------ Recorded information

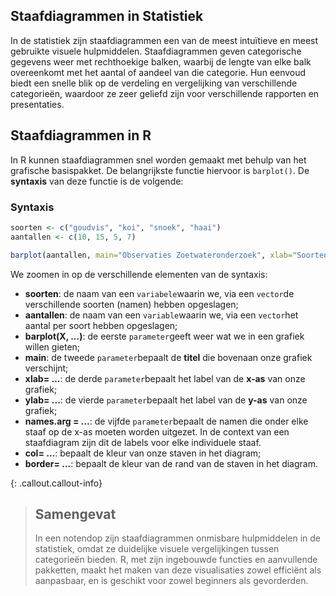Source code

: ## Staafdiagrammen in Statistiek

In de statistiek zijn staafdiagrammen een van de meest intuïtieve en meest gebruikte visuele hulpmiddelen. Staafdiagrammen geven categorische gegevens weer met rechthoekige balken, waarbij de lengte van elke balk overeenkomt met het aantal of aandeel van die categorie. Hun eenvoud biedt een snelle blik op de verdeling en vergelijking van verschillende categorieën, waardoor ze zeer geliefd zijn voor verschillende rapporten en presentaties.

## Staafdiagrammen in R
In R kunnen staafdiagrammen snel worden gemaakt met behulp van het grafische basispakket. De belangrijkste functie hiervoor is `barplot()`. De **syntaxis** van deze functie is de volgende: 

### Syntaxis

```R
soorten <- c("goudvis", "koi", "snoek", "haai")
aantallen <- c(10, 15, 5, 7)  

barplot(aantallen, main="Observaties Zoetwateronderzoek", xlab="Soorten Vis", ylab="Aantal / Frequentie", names.arg=soorten, col="blue", border="black")
```
We zoomen in op de verschillende elementen van de syntaxis: 

* **soorten**: de naam van een `variabele`waarin we, via een `vector`de verschillende soorten (namen) hebben opgeslagen; 
* **aantallen**: de naam van een `variable`waarin we, via een `vector`het aantal per soort hebben opgeslagen; 
* **barplot(X, ...)**: de eerste `parameter`geeft weer wat we in een grafiek willen gieten; 
* **main**: de tweede `parameter`bepaalt de **titel** die bovenaan onze grafiek verschijnt; 
* **xlab= ...**: de derde `parameter`bepaalt het label van de **x-as** van onze grafiek; 
* **ylab= ...**: de vierde `parameter`bepaalt het label van de **y-as** van onze grafiek; 
* **names.arg = ...**: de vijfde `parameter`bepaalt de namen die onder elke staaf op de x-as moeten worden uitgezet. In de context van een staafdiagram zijn dit de labels voor elke individuele staaf.
* **col= ...**: bepaalt de kleur van onze staven in het diagram; 
* **border= ...**: bepaalt de kleur van de rand van de staven in het diagram. 

{: .callout.callout-info}
>## Samengevat
>In een notendop zijn staafdiagrammen onmisbare hulpmiddelen in de statistiek, omdat ze duidelijke visuele vergelijkingen tussen categorieën bieden. R, met zijn ingebouwde functies en aanvullende pakketten, maakt het maken van deze visualisaties zowel efficiënt als aanpasbaar, en is geschikt voor zowel beginners als gevorderden.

------------

-- Task details --
Could you set down, exactly as written, the lines above between the one holding "In de statistiek zijn" and the one holding "(namen) hebben opgeslagen;", inclusive, and nothing more?

-- Answer box --
In de statistiek zijn staafdiagrammen een van de meest intuïtieve en meest gebruikte visuele hulpmiddelen. Staafdiagrammen geven categorische gegevens weer met rechthoekige balken, waarbij de lengte van elke balk overeenkomt met het aantal of aandeel van die categorie. Hun eenvoud biedt een snelle blik op de verdeling en vergelijking van verschillende categorieën, waardoor ze zeer geliefd zijn voor verschillende rapporten en presentaties.

## Staafdiagrammen in R
In R kunnen staafdiagrammen snel worden gemaakt met behulp van het grafische basispakket. De belangrijkste functie hiervoor is `barplot()`. De **syntaxis** van deze functie is de volgende: 

### Syntaxis

```R
soorten <- c("goudvis", "koi", "snoek", "haai")
aantallen <- c(10, 15, 5, 7)  

barplot(aantallen, main="Observaties Zoetwateronderzoek", xlab="Soorten Vis", ylab="Aantal / Frequentie", names.arg=soorten, col="blue", border="black")
```
We zoomen in op de verschillende elementen van de syntaxis: 

* **soorten**: de naam van een `variabele`waarin we, via een `vector`de verschillende soorten (namen) hebben opgeslagen; 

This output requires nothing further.